Tuesday, August 31, 2010

NO! to additional Speed Demons

We just completed a trip to Detroit for SLiM, my nephew. Allow me to share the ongoing saga of the drivers in my house.

We had decided that Ace could really benefit from some serious highway time. However, she is only really allowed to drive in New York State as she only ha her permit. So we decided to let her drive the first leg of the trip, which was towards Scranton to visit Stretch.

As we were proceeding along on route 84, I remarked to Lovey that this was the highway that both Stretch first and then Bug both went really fast ( click on them to see those posts). Ace then says hopefully

"ooh, can I try that too??"

If that wasn't enough, we found a great way to stay up while driving back late at night after about ten hours of driving.

Let the 16 year old drive.

NOBODY slept during that portion of the trip.

Friday, August 20, 2010

Mullah Mayor Moron, Mull Moving the Mosque

The blatant hubris, arrogance and hypocrisy our dear Mayor is really getting to me. All I will say about this issue is that this Mayor has dictated to us where we can(not) smoke, what we are allowed to eat (no salt, no transfats), that stores have to tell us what is in the food we are sil allowed to have, and where we can (no longer) drive.

But he has the audacity to say that he doesn't have the right or power to tell a group not to put a mosque on the still open wound of ground zero.

Thursday, August 19, 2010

Flex your Mosquels

In the debate about the proposed mosque at the heart of ground zero I can't but notice that just about every report or interview or speech in favor of the mosque has a muslim component to it. Somewhere in the background there is always a muslim name or middle eastern organization hiding behind American names.

Not so with those opposed to the mosque.

One would think that with 1.5 billion muslims in the world (and many of them in the United States) that at least one muslim name would support the idea that the mosque be moved to a less offensive location. Apparently that isn't happening.

Everyone agrees that they have a perfect right to put a mosque wherever the local zoning allows a house of worship. Common sense, however, dictates that others' sensitivities should be taken into consideration when exercising one's rights in a fashion that pokes everyone else in the eye. The universally held muslim position is that 9/11 had nothing to do with Islam a claim akin to saying that the crusades had nothing to do with Christianity.

At the very least, if muslims can't agree that the mosque should be moved, they should have the good sense to get out of the limelight and disengage themselves from the debate. To instead try to justify the new community center by characterizing it as a means of reconciling Islam with the rest of the civilized world, as a bridge to peace, as a road to the recognition of our common humanity, is just so much self-serving sophistry.

Either they are fools, or they are coldblooded realpolitikers, attempting to brazenly challenge, intimidate and subdue the opposition.

Monday, August 16, 2010

It Must be my Cologne

i ws in the city the other day with Lovey. We went into an establishment to check on the timing of something, and then left, as we were too early.

As we left, I noticed that they had some revolving doors. The one we exited from had very wide partitions, and there was more than enough room for two people to walk through it side by side.

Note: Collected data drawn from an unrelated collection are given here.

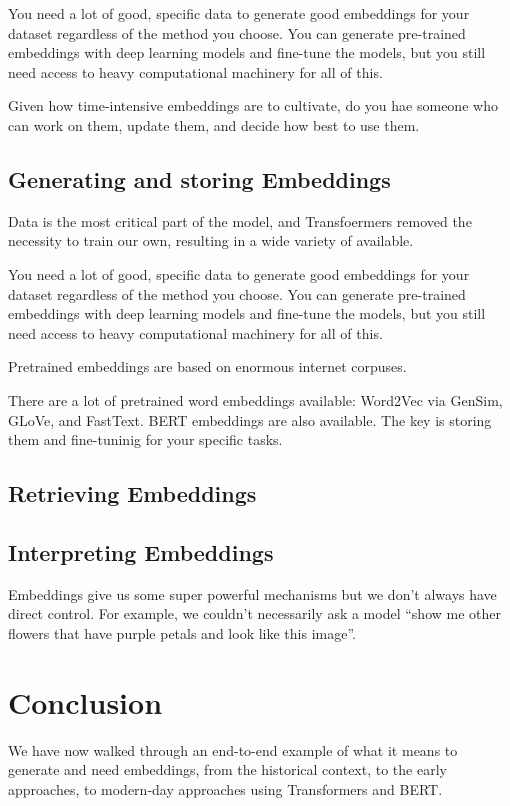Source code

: \documentclass[11pt]{diazessay} %
\begin{document}
You need a lot of good, specific data to generate good embeddings for your dataset regardless of the method you choose. You can generate pre-trained embeddings with deep learning models and fine-tune the models, but you still need access to heavy computational machinery for all of this. 

Given how time-intensive embeddings are to cultivate, do you hae someone who can work on them, update them, and decide how best to use them. 

\subsection{Generating and storing Embeddings}
Data is the most critical part of the model, and Transfoermers removed the necessity to train our own, resulting in a wide variety of available. 

You need a lot of good, specific data to generate good embeddings for your dataset regardless of the method you choose. You can generate pre-trained embeddings with deep learning models and fine-tune the models, but you still need access to heavy computational machinery for all of this. 

Pretrained embeddings are based on enormous internet corpuses. 

There are a lot of pretrained word embeddings available: Word2Vec via GenSim, GLoVe, and FastText. BERT embeddings are also available. The key is storing them and fine-tuninig for your specific tasks. 

\subsection{Retrieving Embeddings}

\subsection{Interpreting Embeddings}
Embeddings give us some super powerful mechanisms but we don’t always have direct control. For example, we couldn’t necessarily ask a model “show me other flowers that have purple petals and look like this image”.


\section{Conclusion}

We have now walked through an end-to-end example of what it means to generate and need embeddings, from the historical context, to the early approaches, to modern-day approaches using Transformers and BERT. 
\end{document}
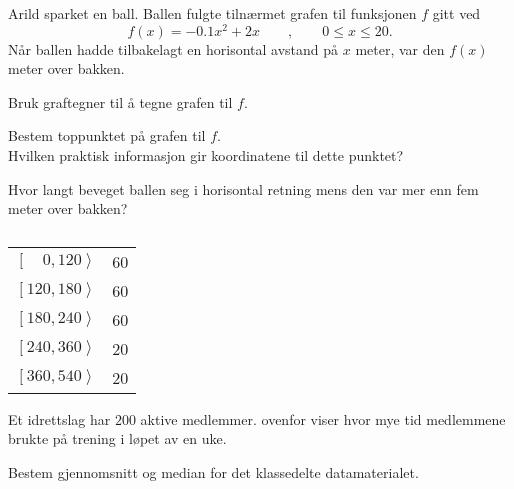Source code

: Arild sparket en ball. Ballen fulgte tilnærmet grafen til funksjonen $f$ gitt ved
%
\begin{equation*}
  f(x) = \num{-0.1}x^2 + 2x \qquad , \qquad 0 \leq x \leq 20.
\end{equation*}
%
Når ballen hadde tilbakelagt en horisontal avstand på $x$ meter, var den $f(x)$
meter over bakken.

\begin{oppgaver}
   Bruk graftegner til å tegne grafen til $f$.
\end{oppgaver}

\begin{oppgaver}
   Bestem toppunktet på grafen til $f$. \\
    Hvilken praktisk informasjon gir koordinatene til dette punktet?
\end{oppgaver}

\begin{oppgaver}
   Hvor langt beveget ballen seg i horisontal retning mens den var mer
    enn fem meter over bakken?
\end{oppgaver}

\Oppgave[4] 

\begin{table}[H]
  \centering
  \caption{}
  \label{tab:del-2-oppgave-2.2}
  \begin{tabular}{|l | S[table-format=2.0]|}
    $\left[\phantom{00}0,120\right\rangle$ & 60 \\
    $\left[120,180\right\rangle$ & 60 \\
    $\left[180,240\right\rangle$ & 60 \\
    $\left[240,360\right\rangle$ & 20 \\
    $\left[360,540\right\rangle$ & 20 \\
    \hline
  \end{tabular}
\end{table}

Et idrettslag har $200$ aktive medlemmer.  ovenfor
viser hvor mye tid medlemmene brukte på trening i løpet av en uke. \bigskip

Bestem gjennomsnitt og median for det klassedelte datamaterialet.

As we went through this door, I commented to Lovey that it is strange, but there is a revolving door that one must go through to get into my office building where I work. For some reason, on more that a few occasions, the people was with when entering or exiting the building felt compelled to join me in the much smaller partitions, which makes for a difficult if not uncomfortable litte trip through the door.

We then returned to that same establishment a little while later, but we went approached a normal sized revolving door. As I prepared to enter the partition alone, a woman on her cell phone stepped in to the partition with me!

Weird.

Tuesday, August 3, 2010

17 Pounds

I am indebted to one of my two lovely daughters-in-law for the idea for the following story.

This past weekend we were five adults, one child and one baby.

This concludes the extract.